図1は清掃具を示す模式側面図である。 図2は清掃具の内部を示す縦断面図である。 図3は清掃具の内部を示す横断面図である。 図4は掻き上げ体の増速手段を示す断面図である。 図5は図4のV−V線に沿う断面図である。 図6は図4のVI−VI線に沿う断面図である。 図7は掻き上げ体と回転体と粘着ロールの回転速度関係を示す模式図である。 図8は掻き上げ体の増速作用を示す模式図である。 図9は回転体の増速手段を示す断面図である。 図10は図9のX−X線に沿う断面図である。 図11は図9のXI−XI線に沿う断面図である。
符号の説明
15 フレーム
16B 掻き上げ部材(被回転体)
16C タイヤ部(増速タイヤ)
18B 回転子(被回転体)
18C タイヤ部(増速タイヤ)
60、80A 増速手段
62、82 ベース
63、83 太陽軸
64、84 太陽歯車
65、85 ロックリング
66、86 遊星軸
67、87 遊星歯車
68、88 押えリング
68A、88A 係合ピン
71、91 凹部
72、92 内歯歯車

Claims (4)

  1. フレームにタイヤを支持し、タイヤの回転に連動して回転する被回転体を有し、タイヤの回転を増速して被回転体に伝える増速手段をタイヤの内部に設けてなる増速タイヤであって、
    前記増速手段が、被回転体の回転中心に設けた太陽歯車と、タイヤに枢着されて太陽歯車に噛合い、該太陽歯車の周囲を公転する複数の遊星歯車と、フレームの側に固定されて各遊星歯車が噛合う内歯歯車とからなり、
    前記複数の遊星歯車がタイヤの側壁に設けた複数の遊星軸に枢着され、押えリングに設けた複数の係合ピンを各遊星軸の各中空部に中空部の先端より挿着することで、前記複数の遊星歯車が前記タイヤの側壁と前記押えリングとの間で保持される増速タイヤ。

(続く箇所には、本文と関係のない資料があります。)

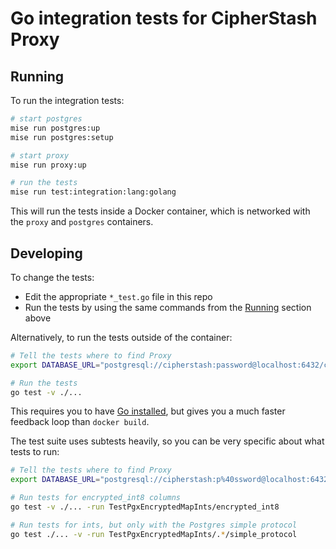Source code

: # Go integration tests for CipherStash Proxy

## Running

To run the integration tests:

```bash
# start postgres
mise run postgres:up
mise run postgres:setup

# start proxy
mise run proxy:up

# run the tests
mise run test:integration:lang:golang
```

This will run the tests inside a Docker container, which is networked with the `proxy` and `postgres` containers.

## Developing

To change the tests:

- Edit the appropriate `*_test.go` file in this repo
- Run the tests by using the same commands from the [Running](#running) section above

Alternatively, to run the tests outside of the container:

``` bash
# Tell the tests where to find Proxy
export DATABASE_URL="postgresql://cipherstash:password@localhost:6432/cipherstash"

# Run the tests
go test -v ./...
```

This requires you to have [Go installed](https://go.dev/dl/), but gives you a much faster feedback loop than `docker build`.

The test suite uses subtests heavily, so you can be very specific about what tests to run:

```bash
# Tell the tests where to find Proxy
export DATABASE_URL="postgresql://cipherstash:p%40ssword@localhost:6432/cipherstash"

# Run tests for encrypted_int8 columns
go test -v ./... -run TestPgxEncryptedMapInts/encrypted_int8

# Run tests for ints, but only with the Postgres simple protocol
go test ./... -v -run TestPgxEncryptedMapInts/.*/simple_protocol
```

  2. フレームにタイヤを支持し、タイヤの回転に連動して回転する被回転体を有し、タイヤの回転を増速して被回転体に伝える増速手段をタイヤの内部に設けてなる増速タイヤを備えた清掃具であって、
    前記増速手段が、被回転体の回転中心に設けた太陽歯車と、タイヤに枢着されて太陽歯車に噛合い、該太陽歯車の周囲を公転する複数の遊星歯車と、フレームの側に固定されて各遊星歯車が噛合う内歯歯車とからなり、
    前記複数の遊星歯車がタイヤの側壁に設けた複数の遊星軸に枢着され、押えリングに設けた複数の係合ピンを各遊星軸の各中空部に中空部の先端より挿着することで、前記複数の遊星歯車が前記タイヤの側壁と前記押えリングとの間で保持される増速タイヤを備えた清掃具
  3. 前記フレームに固定したベースの中空部に太陽歯車の太陽軸を回転自在に挿入し、ベースの外周にカップ状のタイヤを回転可能に嵌装し、ベースに嵌装されたタイヤの開口側にロックリングを取着し、ベースの内周部は太陽歯車と複数の遊星歯車と押えリングを収容する凹部とされ、ベースの内周部には内歯歯車が設けられる請求項2に記載の清掃具。
  4. 前記フレームに掻き上げ用タイヤと粘着ロール用タイヤを並べて配置し、
    掻き上げ用タイヤの回転が増速して伝えられる被回転体としての掻き上げ部材を有するとともに、
    粘着ロール用タイヤの回転が増速して伝えられる被回転体としての粘着ロールを有する請求項2又は3に記載の清掃具。